KLHK Siapkan Pengaturan Penggunaan Bahan Perusak Ozon
jpnn.com, JAKARTA - KLHK melalui Direktorat Jenderal Pengendalian Perubahan Iklim selaku National Focal Point mempersiapkan langkah – langkah Pemerintah Indonesia meratifikasi Amandemen Kigali yang merupakan penyempurnaan Protokol Montreal.
Dengan ratifikasi amandemen ini nanti Indonesia akan sepakat mendukung perlindungan atas lapisan Ozon dengan pengaturan tentang pengurangan konsumsi Bahan Perusak Ozon (BPO) berupa Hydroflorokarbon (HFC) yang merupakan bahan pengganti dari Hydrochlorofluorocarbon (HCFC).
Persiapan ini dilakukan dengan sosialisasi dan diskusi bersama pelaku sektor industri yang dibungkus dalam Workshop on HFC Enabling Activities.
Kegiatan ini diselenggarakan di Fairmont Hotel Jakarta, (28/02/2018). Salah satu yang dibahas adalah persiapan inventarisasi penggunaan bahan HFC di Indonesia, persiapan pengaturan tata niaga impor HFC, termasuk pengaturan lisensi impor dan HS Code HFC, serta penetapan baseline konsumsi HFC di Indonesia pada tahun 2020, 2021 dan 2022.
"Kesuksesan Protokol Montreal dalam menurunkan konsumsi BPO telah sangat signifikan dicapai, termasuk kontribusi Indonesia yang telah menurunkan konsumsi BPO, khususnya jenis HCFC dari tahun 2013 sampai 2018 sebesar 124,36 ODP (Ozone Depleting Substances) Ton.

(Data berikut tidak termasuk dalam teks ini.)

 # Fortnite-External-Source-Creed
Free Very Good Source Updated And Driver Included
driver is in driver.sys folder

Hal tersebut dapat dicapai dengan mengganti BPO jenis HCFC dengan bahan alternatif yang lebih ramah ozon dan juga ramah terhadap perubahan iklim yang kita kenal sebagai BROCCOLI (bebas bromin, chlorin dan pro-climate)," ujar Ruandha Agung Sugardiman, Direktur Jenderal Pengendalian Perubahan Iklim KLHK.

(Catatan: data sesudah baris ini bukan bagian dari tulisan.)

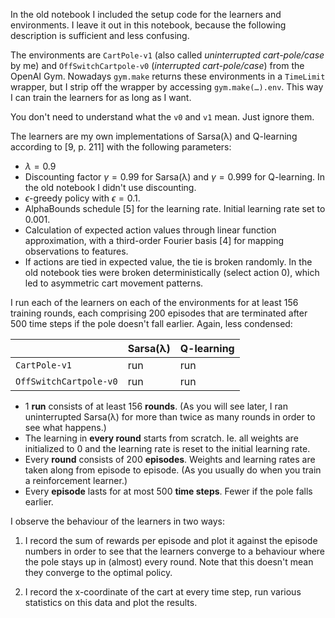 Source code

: In the old notebook I included the setup code for the learners and environments.
I leave it out in this notebook, because the following description is sufficient
and less confusing.

The environments are `CartPole-v1` (also called *uninterrupted cart-pole/case*
by me) and `OffSwitchCartpole-v0` (*interrupted cart-pole/case*) from the OpenAI
Gym. Nowadays `gym.make` returns these environments in a `TimeLimit` wrapper,
but I strip off the wrapper by accessing `gym.make(…).env`. This way I can train
the learners for as long as I want.

You don't need to understand what the `v0` and `v1` mean. Just ignore them.

The learners are my own implementations of Sarsa(λ) and Q-learning according to
[9, p. 211] with the following parameters:

- $\lambda = 0.9$
- Discounting factor $\gamma = 0.99$ for Sarsa(λ) and $\gamma = 0.999$ for
  Q-learning. In the old notebook I didn't use discounting.
- $\epsilon$-greedy policy with $\epsilon = 0.1$.
- AlphaBounds schedule [5] for the learning rate. Initial learning rate set to
  $0.001$.
- Calculation of expected action values through linear function approximation,
  with a third-order Fourier basis [4] for mapping observations to features.
- If actions are tied in expected value, the tie is broken randomly. In the old
  notebook ties were broken deterministically (select action 0), which led to
  asymmetric cart movement patterns.

I run each of the learners on each of the environments for at least 156 training
rounds, each comprising 200 episodes that are terminated after 500 time steps if
the pole doesn't fall earlier. Again, less condensed:

|                      |Sarsa(λ)|Q-learning|
|----------------------|--------|----------|
|`CartPole-v1`         |run     |run       |
|`OffSwitchCartpole-v0`|run     |run       |

 * 1 **run** consists of at least 156 **rounds**. (As you will see later, I ran
   uninterrupted Sarsa(λ) for more than twice as many rounds in order to see
   what happens.)
 * The learning in **every round** starts from scratch. Ie. all weights are
   initialized to 0 and the learning rate is reset to the initial learning rate.
 * Every **round** consists of 200 **episodes**. Weights and learning rates are
   taken along from episode to episode. (As you usually do when you train a
   reinforcement learner.)
 * Every **episode** lasts for at most 500 **time steps**. Fewer if the pole
   falls earlier.

I observe the behaviour of the learners in two ways:

  1. I record the sum of rewards per episode and plot it against the episode
  numbers in order to see that the learners converge to a behaviour where the
  pole stays up in (almost) every round. Note that this doesn't mean they
  converge to the optimal policy.

  2. I record the x-coordinate of the cart at every time step, run various
  statistics on this data and plot the results.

Ruandha menambahkan penggunaan HFC di Indonesia sebagai pengganti HCFC merupakan upaya mendukung Protokol Montreal dalam menghambat perusakan ozon, tapi setelah Amandemen Kigali menyepakati bahwa HFC juga termasuk BPO, maka Indonesia akan mengikutinya dengan melalui proses yang tidak mendadak.
Meskipun masih digunakan di Indonesia, namun saat ini diupayakan pemilihan HFC yang nilai potensi pemanasan global rendah (lebih kecil dari 750).
Sebelumnya beberapa jenis HFC yang memiliki nilai potensi pemanasan global tinggi telah digunakan di Indonesia sebagai pengganti BPO jenis CFC.